Setting Up MFA For A New User

MFA is required in a lot of places. In this document, I will show you how to get started, how to reset your MFA, and some details about the most popular authenticators.

Setting Up MFA For A New User

Multi-factor authentication is used in many organizations. It increases your security and protects you against others trying to gain access to your applications. It also protects the company, so it is very important. This article will focus on using phones as the second factor for individuals.

Download The Apps

Go to your app store on your phone and download your authenticator of choice. I will use Microsoft’s app in this example, but Google has an excellent authenticator as well. The apps are called “Microsoft Authenticator” and “Google Authenticator”. They look different on the inside but serve the same function. Later in this document, I will go over each one in more detail.

Enrolling

Here are the steps to enroll using Microsoft Authenticator. I go over each item in more detail in case it is needed by a first time user.

  • Download Microsoft Authenticator from app store on your phone

  • Go to Office.com and log in with your work email and password

  • Follow the prompts until you can add an account

  • Select work or school

  • Follow more prompts until you see a QR code

  • Scan the QR code with your phone camera

  • Hit approve when asked then select done.

If you want more in-depth instructions, keep reading. In our organization, we want to go to Office.com and log in with your work email and use your work password when asked. In the “More information required” page, you will just hit next. When you are asked to “add an account”, you will select “Work or School”. Follow the prompts and you will eventually see a QR code to scan with your phone. Open up your phone camera and place QR code in the middle and fill the shot if needed. You should get a notification on your phone, just hit “Approve”. Follow any other prompts and then select “Done” when you see it. You are now enrolled in MFA with Microsoft Authenticator.

Resetting MFA

If a user changes their phone, they will need to reset their MFA. The user cannot do this on their own. From the IT side, we will have to change some settings.

  • Go to portal.azure.com

  • Search for user

  • Select authentication methods

  • Select Revoke MFA

  • Select Re-register MFA

If you need more detailed instructions, those follow now. The first thing we want to do is go to portal.azure.com and log in with our credentials when asked to. Search for the user in question. On the left sidebar, select “Authentication Methods”. On the top bar, select “Revoke MFA Sessions” and then “Require Re-register MFA”. Now, the user can enroll on their new phone using the instructions at the beginning of this document.

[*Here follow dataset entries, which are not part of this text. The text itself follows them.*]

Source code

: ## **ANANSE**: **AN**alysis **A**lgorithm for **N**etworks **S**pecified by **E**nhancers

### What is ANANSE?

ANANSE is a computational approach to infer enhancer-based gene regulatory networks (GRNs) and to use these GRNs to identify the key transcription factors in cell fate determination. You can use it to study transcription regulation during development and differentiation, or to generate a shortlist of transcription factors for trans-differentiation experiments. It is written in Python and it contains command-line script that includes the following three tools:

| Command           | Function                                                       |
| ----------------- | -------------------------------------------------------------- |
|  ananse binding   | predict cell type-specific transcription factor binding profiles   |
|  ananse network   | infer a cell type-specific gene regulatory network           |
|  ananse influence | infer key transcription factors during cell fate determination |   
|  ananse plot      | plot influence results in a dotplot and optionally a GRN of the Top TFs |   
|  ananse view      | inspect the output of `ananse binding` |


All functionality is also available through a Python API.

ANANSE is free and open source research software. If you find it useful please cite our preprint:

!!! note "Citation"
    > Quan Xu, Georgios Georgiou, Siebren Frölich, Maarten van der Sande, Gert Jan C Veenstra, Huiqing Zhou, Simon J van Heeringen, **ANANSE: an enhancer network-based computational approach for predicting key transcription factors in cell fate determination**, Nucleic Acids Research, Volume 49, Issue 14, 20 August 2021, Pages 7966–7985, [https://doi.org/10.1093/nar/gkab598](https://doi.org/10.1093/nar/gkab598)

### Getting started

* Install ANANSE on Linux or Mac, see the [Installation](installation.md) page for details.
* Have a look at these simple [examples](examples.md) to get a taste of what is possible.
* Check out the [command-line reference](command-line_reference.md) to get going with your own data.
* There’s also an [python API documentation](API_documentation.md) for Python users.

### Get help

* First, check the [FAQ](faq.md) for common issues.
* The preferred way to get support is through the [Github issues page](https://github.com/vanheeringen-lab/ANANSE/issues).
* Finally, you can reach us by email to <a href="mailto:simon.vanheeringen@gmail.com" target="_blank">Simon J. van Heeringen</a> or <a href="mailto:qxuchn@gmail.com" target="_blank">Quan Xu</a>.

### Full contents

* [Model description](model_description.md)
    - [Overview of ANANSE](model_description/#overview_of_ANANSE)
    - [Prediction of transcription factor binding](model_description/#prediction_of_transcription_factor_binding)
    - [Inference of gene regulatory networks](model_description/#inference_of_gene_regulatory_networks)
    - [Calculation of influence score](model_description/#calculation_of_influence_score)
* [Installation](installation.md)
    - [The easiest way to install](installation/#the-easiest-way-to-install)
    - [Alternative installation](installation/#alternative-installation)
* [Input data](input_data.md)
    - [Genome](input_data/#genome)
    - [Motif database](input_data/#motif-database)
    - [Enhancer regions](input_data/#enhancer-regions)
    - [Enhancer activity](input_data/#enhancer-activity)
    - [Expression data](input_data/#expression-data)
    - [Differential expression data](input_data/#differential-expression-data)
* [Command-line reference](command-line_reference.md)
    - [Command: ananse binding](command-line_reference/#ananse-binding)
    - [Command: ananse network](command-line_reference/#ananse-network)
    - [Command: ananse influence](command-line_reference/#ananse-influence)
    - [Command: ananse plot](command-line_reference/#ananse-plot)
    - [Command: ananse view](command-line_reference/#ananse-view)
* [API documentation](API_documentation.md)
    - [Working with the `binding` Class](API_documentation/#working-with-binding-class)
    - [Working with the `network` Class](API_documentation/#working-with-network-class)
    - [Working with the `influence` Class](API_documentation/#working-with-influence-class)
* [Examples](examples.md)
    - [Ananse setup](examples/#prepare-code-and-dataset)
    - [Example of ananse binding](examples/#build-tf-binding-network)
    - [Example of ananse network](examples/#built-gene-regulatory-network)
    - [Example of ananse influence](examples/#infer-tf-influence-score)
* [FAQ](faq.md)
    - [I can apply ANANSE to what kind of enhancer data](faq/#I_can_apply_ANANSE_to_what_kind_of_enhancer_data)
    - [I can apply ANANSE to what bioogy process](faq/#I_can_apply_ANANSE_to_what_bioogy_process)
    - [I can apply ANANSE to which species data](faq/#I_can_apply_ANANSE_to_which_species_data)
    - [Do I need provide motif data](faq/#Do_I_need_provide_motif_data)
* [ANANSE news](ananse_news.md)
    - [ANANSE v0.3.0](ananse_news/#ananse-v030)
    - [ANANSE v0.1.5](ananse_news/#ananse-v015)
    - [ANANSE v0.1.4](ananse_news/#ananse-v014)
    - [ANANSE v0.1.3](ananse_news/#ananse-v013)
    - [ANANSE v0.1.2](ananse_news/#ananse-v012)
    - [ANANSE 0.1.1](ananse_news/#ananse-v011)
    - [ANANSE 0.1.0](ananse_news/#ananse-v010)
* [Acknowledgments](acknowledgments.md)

Using The Microsoft Authenticator App

This is a free app from Microsoft and should be in every app store. We can use it for personal or work uses. The purpose of an authenticator app is to prove who you are. This is done by giving information that only you would have access to. It is also useful because you can use it to log in without a password.

It works pretty simply. When you log into an account that is set up, it will ask you to approve the sign in or provide a numerical code for authentication. Your authenticator app will provide this code, so it is easy to find. You just input it where the account asks you to.

When setting up, you can use your Microsoft email or even a third party email from your work. After you log in for the first time, they will ask you to log in with a code. Usually, we do this by text because you already have the app downloaded on your phone. It is super easy this way. After this is done, the app is linked to your account.

If it is not a Microsoft account, then you will hit the three dots button and select “Add Account”. Next, you will select “Other Account”. Go back to the third-party site where you created an account and tell it you want to use an application for MFA. It will give you either a QR code or a numerical code to enter. Name this account in a way that makes sense to you and you are all set.

The Microsoft Authenticator can do even more. You can also use it to autofill passwords and payment information. Just open the app and go to the tab you want to work in. An example is the payments tab. You just fill in your information.

Using The Google Authenticator App

This app works similarly to the Microsoft app. For MFA, it is an excellent alternative. You would use this if you prefer to keep all your apps to one vendor, like Google. It will let you use MFA with a code or just the application, where you hit approve to give access.

One thing to note here, to use an authenticator app, the website has to support its use. Usually, it creates a QR code to connect the app on your phone to the site.

It will be in your app store under “Google Authenticator”. Download and install the app. Close the app and open a browser on your computer. You will then log into your Google account. Use your Google email and password here. Under your account, select the “Sign in and Security” section. Look down the page and select “2-Step Verification”. Make sure it is turned on because this is essential to the app functioning.

Under the “Authenticator App” section, select “Set Up”. Choose whether you have an Apple or Android phone. You will then hit next and when a QR code appears, scan it with your phone camera. That is the easiest way to set things up. You can also use a code, just input it when asked to. Your new Google Authenticator app will generate the code for you.

Now, go to the app again and hit the big “plus” button. Scan the QR code the site generated for you.

Conclusion

In this document, we talked about what MFA is and why you need it. Then I showed you how to enroll using the Microsoft Authenticator. Resetting MFA is easy as well, but takes an IT member to perform. If you need to do this, just ask one of them. Finally, I talked about an alternative, the Google Authenticator. It does MFA just as well. I talked about how to set it up and add an account.